Knights Survive Their Own Collapse
UCF led 71-66 with 2:22 to play, but a Moustapha Thiam hook, two Thiam free throws and Miller’s late layup flipped the scoreboard. The Knights’ offense, which shot 57.7 percent from the floor and 6-of-14 from deep, suddenly looked mortal—turning it over twice and missing three straight threes before Fulks’ heroics.
Riley Kugel topped UCF with 19 points, Jamichael Stillwell added 15 and backup center Jeremy Foumena punished his old team with 12 points and eight boards. Foumena’s plus-9 rating in 18 minutes was the best of any Knight, proof that UCF’s depth—ranked top-20 nationally in bench scoring—can survive off-nights from starters.
Cincinnati’s 0-3 Hole Gets Deeper
The Bearcats entered the Big 12’s brutal waters projected 8th by preseason media; they now sit alone in 16th.
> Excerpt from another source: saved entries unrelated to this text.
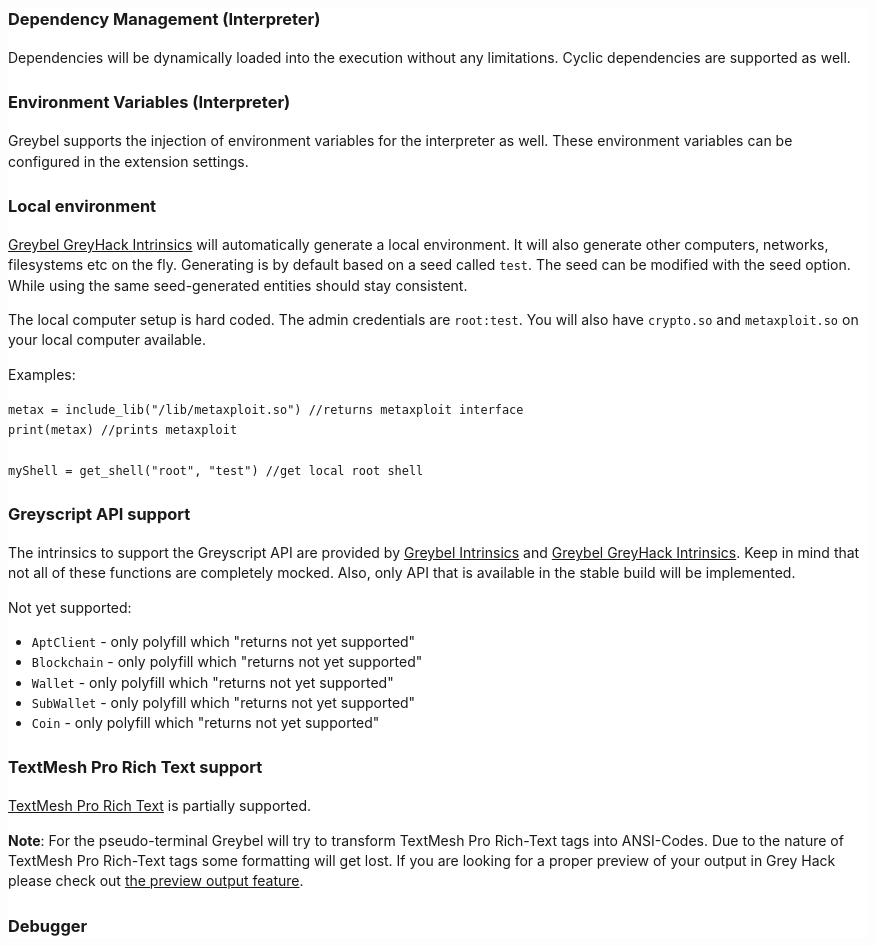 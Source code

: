 ### Dependency Management (Interpreter)

Dependencies will be dynamically loaded into the execution without any limitations. Cyclic dependencies are supported as well.

### Environment Variables (Interpreter)

Greybel supports the injection of environment variables for the interpreter as well. These environment variables can be configured in the extension settings.

### Local environment

[Greybel GreyHack Intrinsics](https://github.com/ayecue/greybel-gh-mock-intrinsics) will automatically generate a local environment. It will also generate other computers, networks, filesystems etc on the fly. Generating is by default based on a seed called `test`. The seed can be modified with the seed option. While using the same seed-generated entities should stay consistent.

The local computer setup is hard coded. The admin credentials are `root:test`. You will also have `crypto.so` and `metaxploit.so` on your local computer available.

Examples:
```
metax = include_lib("/lib/metaxploit.so") //returns metaxploit interface
print(metax) //prints metaxploit

myShell = get_shell("root", "test") //get local root shell
```

### Greyscript API support

The intrinsics to support the Greyscript API are provided by [Greybel Intrinsics](https://github.com/ayecue/greybel-intrinsics) and [Greybel GreyHack Intrinsics](https://github.com/ayecue/greybel-gh-mock-intrinsics). Keep in mind that not all of these functions are completely mocked. Also, only API that is available in the stable build will be implemented.

Not yet supported:
- `AptClient` - only polyfill which "returns not yet supported"
- `Blockchain` - only polyfill which "returns not yet supported"
- `Wallet` - only polyfill which "returns not yet supported"
- `SubWallet` - only polyfill which "returns not yet supported"
- `Coin` - only polyfill which "returns not yet supported"

### TextMesh Pro Rich Text support

[TextMesh Pro Rich Text](http://digitalnativestudios.com/textmeshpro/docs/rich-text/) is partially supported. 

**Note**: For the pseudo-terminal Greybel will try to transform TextMesh Pro Rich-Text tags into ANSI-Codes. Due to the nature of TextMesh Pro Rich-Text tags some formatting will get lost. If you are looking for a proper preview of your output in Grey Hack please check out [the preview output feature](#preview-output).

### Debugger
Sunday’s loss drops them to 0-3 in league play for the first time since 2010-11, when they were still in the Big East.
- Cincinnati shot 3-of-19 (15.8%) from three, its worst long-range clip since last February’s 2-of-21 clunker at Houston.
- Thiam’s 24 points on 10-of-15 were a career high, but the ex-Knight heard boos every touch and missed two critical free throws that could have stretched the lead to three in the final 20 seconds.
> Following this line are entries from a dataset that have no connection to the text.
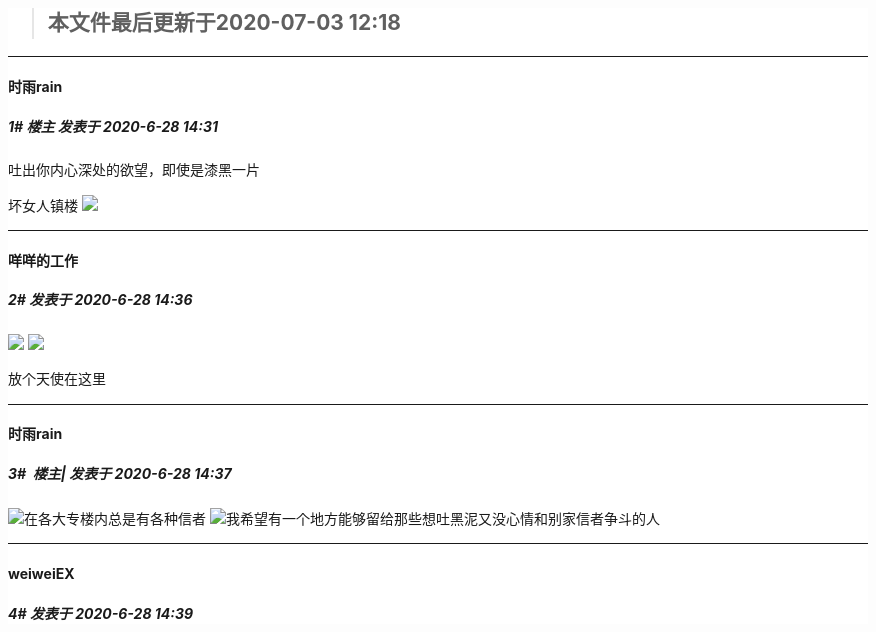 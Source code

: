 > ## **本文件最后更新于2020-07-03 12:18** 



-----

####  时雨rain  
##### 1#       楼主       发表于 2020-6-28 14:31




吐出你内心深处的欲望，即使是漆黑一片







坏女人镇楼
<img src="https://p.sda1.dev/0/e15aac2b71e3e891f69350c1c545d0be/IMG_CDB476258296F933B8A8C4939B7385AF.jpeg" referrerpolicy="no-referrer">







-----

####  咩咩的工作  
##### 2#       发表于 2020-6-28 14:36



<img src="https://p.sda1.dev/0/edbcc3ebc2f20e3ad8e9cc18594148af/IMG_C11FB72D76B117EC94E7D0DDACF7D927.jpeg" referrerpolicy="no-referrer">
<img src="https://p.sda1.dev/0/dde577a57b42c11b45f3a916ad786916/IMG_D1237D93F072797234C0FC24B414DAE5.jpeg" referrerpolicy="no-referrer">

放个天使在这里







-----

####  时雨rain  
##### 3#         楼主| 发表于 2020-6-28 14:37



<img src="https://static.saraba1st.com/image/smiley/face2017/037.png" referrerpolicy="no-referrer">在各大专楼内总是有各种信者
<img src="https://static.saraba1st.com/image/smiley/face2017/072.png" referrerpolicy="no-referrer">我希望有一个地方能够留给那些想吐黑泥又没心情和别家信者争斗的人







-----

####  weiweiEX  
##### 4#       发表于 2020-6-28 14:39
- The Bearcats dominated the glass (38-30) and forced 14 UCF turnovers for 17 points, yet still found a way to lose a one-possession game—Cincinnati’s fifth such defeat this season.
Fulks’ Growth Curve
The 6-1 senior transferred in from Louisiana Tech last spring and immediately upgraded UCF’s tempo. Sunday’s 12-assist, zero-turnover line gives him 87 dimes against 27 turnovers on the season—an elite 3.2-to-1 ratio that ranks top-10 among high-major guards. His willingness to take the final shot signals a maturation coach Johnny Dawkins has preached since October: “We need our point guard to be a shot-maker, not just a shot-creator.”
What It Means Going Forward
UCF (13-2, 2-1 Big 12) now owns road wins at Kansas State and Texas Tech plus a home sweep of the league’s middle tier. NET metrics love the Knights’ 5-2 record vs. Quadrant-1/2 opponents; they’ll enter Wednesday’s trip to Manhattan inside the top-20 of every analytic board. A 5-1 start in Big 12 play is realistic with Iowa State and BYU coming to Orlando next week—an outcome that would lock up an NCAA at-large bid by Valentine’s Day.
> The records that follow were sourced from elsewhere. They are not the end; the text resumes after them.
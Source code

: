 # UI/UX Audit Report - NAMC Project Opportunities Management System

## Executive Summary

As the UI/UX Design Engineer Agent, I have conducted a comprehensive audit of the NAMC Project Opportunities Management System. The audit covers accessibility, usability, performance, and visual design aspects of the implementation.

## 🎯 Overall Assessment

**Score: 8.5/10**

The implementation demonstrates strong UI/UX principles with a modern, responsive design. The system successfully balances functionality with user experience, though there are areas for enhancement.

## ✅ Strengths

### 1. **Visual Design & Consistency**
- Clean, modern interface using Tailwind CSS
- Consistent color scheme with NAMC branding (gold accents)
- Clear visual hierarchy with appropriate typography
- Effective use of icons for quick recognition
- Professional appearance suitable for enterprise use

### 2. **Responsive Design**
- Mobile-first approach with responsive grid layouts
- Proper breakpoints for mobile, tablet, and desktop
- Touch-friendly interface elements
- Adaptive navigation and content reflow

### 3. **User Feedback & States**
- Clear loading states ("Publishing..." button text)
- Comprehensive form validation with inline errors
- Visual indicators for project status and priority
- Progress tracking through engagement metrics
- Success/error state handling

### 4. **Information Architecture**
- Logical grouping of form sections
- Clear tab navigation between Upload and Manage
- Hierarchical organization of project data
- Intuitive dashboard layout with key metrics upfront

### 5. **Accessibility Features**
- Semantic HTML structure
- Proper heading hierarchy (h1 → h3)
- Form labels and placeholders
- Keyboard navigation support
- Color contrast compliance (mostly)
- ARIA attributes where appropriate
Cincinnati (8-8, 0-3) faces a cliff. Wednesday’s visit from Colorado is suddenly a must-win; KenPom projects the Bearcats 2-16 in conference play if they drop to 0-4. The schedule softens slightly in late January (West Virginia, UCF rematch, at Oklahoma), but every remaining opponent knows UC can’t close. Thiam’s emergence is a silver lining, yet Wes Miller’s group ranks 324th nationally in clutch-time offensive efficiency—an indictment of shot-selection and late-game poise.
Looking Ahead
UCF’s next test is a road date at Kansas State on Wednesday, the same Wildcats squad the Knights beat 76-70 in December. A win there would match last year’s conference victory total (3) before January ends. Cincinnati, meanwhile, hosts Colorado desperate to avoid an 0-4 spiral that could crater morale before the meat-grinder stretch of Baylor, Houston and Texas looms.
Big 12 standings flip fast—one buzzer-beater can swing the entire bracket. On Sunday, Themus Fulks proved he’s ready to be the one pulling the trigger.